La cocina y la alimentación como forma de amar
Lo he anticipado antes en la reseña cuando hablábamos de la manera en la que Desy Icardi centra la trama en el sentido del gusto, pero no está de más explayarnos un poco en la forma con la que la obra trata la comida y la alimentación.

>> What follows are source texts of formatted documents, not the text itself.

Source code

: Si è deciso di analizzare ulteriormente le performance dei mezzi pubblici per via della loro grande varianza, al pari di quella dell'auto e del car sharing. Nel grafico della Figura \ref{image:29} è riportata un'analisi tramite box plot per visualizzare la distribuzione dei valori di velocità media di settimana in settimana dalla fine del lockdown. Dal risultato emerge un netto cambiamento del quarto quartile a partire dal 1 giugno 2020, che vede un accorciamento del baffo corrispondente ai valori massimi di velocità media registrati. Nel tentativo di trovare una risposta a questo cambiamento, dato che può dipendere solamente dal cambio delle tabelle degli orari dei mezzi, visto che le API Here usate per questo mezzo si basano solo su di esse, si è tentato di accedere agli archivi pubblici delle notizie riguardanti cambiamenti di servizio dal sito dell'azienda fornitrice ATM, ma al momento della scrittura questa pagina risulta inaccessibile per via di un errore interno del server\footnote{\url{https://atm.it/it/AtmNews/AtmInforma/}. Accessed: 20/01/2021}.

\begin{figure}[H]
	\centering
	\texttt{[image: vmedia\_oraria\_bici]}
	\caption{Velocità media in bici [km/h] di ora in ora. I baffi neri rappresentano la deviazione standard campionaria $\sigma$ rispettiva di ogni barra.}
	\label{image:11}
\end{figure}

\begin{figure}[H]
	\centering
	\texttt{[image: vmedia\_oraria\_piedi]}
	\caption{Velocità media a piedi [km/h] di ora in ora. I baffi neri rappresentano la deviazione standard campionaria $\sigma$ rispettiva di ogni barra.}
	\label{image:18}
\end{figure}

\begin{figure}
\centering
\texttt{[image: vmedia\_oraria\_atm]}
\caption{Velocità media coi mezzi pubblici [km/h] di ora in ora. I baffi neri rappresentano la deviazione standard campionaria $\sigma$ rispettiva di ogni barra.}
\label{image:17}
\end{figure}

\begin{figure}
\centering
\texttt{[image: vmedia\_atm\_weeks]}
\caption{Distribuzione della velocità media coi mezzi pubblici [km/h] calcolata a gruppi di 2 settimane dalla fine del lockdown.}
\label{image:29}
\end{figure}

Esencialmente, porque la primera escena que tenemos de Jolanda es la de una niña que, obstinada, cierra la boca con fuerza y permite que la leche caliente y pegajosa caiga por su barbilla con tal de que no entre la cuchara. Desde ese instante nos daremos cuenta del inmenso problema de salud físico y mental que tiene Jolanda y de lo negligentes que son, tanto sus padres, como su propia tía y el servicio de la casa. Olvidada por todos en una mansión, mientras revivimos los recuerdos de la joven, vemos cómo la acusada indiferencia de su familia, que trata su bienestar de tapadillo como arma política para echarse los trapos sucios unos a otros, afecta a una criatura con una anorexia infantil nerviosa grave. Y esto se hace más acuciante cuando Jolanda se convence de que su madre dejará de quererla y se marchará si no se esfuerza en comer, así que inventa todo tipo de técnicas (incluso poner la cabeza hacia arriba durante minutos por cada cucharada para hacer bajar la sopa). Es desgarrador ver cómo, a pesar de sus esfuerzos, cuando le comenta a su madre que ha estado esforzándose por comer para que no la abandone, esta pasa de largo por encima de la confesión de su hija, totalmente ignorante o indiferente del sufrimiento de la misma.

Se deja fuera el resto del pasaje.